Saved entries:

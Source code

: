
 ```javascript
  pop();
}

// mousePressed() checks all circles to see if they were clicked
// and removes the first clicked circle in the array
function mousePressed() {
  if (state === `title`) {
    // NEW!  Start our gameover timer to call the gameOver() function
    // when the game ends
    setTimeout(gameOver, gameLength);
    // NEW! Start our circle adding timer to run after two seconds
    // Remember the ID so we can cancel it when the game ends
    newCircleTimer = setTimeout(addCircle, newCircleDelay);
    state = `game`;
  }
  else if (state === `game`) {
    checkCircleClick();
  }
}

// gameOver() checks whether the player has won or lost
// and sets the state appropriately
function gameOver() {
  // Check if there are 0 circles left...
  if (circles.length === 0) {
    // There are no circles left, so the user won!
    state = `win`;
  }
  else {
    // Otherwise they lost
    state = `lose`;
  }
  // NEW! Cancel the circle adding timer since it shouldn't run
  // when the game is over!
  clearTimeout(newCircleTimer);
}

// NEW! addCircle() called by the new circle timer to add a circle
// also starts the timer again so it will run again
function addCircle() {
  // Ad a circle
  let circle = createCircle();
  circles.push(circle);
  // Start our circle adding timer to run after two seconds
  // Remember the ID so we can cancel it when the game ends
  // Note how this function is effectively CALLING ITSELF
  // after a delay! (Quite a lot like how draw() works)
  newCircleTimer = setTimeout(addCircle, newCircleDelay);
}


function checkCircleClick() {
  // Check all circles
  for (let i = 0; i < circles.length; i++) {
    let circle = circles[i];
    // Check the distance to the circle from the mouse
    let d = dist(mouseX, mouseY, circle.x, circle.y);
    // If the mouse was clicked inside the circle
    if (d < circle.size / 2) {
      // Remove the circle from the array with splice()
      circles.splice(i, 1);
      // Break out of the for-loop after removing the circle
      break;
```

Action item. If a line above holds the string "circles", return it as it stands.

Response.
// mousePressed() checks all circles to see if they were clicked
  // Check if there are 0 circles left...
  if (circles.length === 0) {
    // There are no circles left, so the user won!
  circles.push(circle);
  // Check all circles
  for (let i = 0; i < circles.length; i++) {
    let circle = circles[i];
      circles.splice(i, 1);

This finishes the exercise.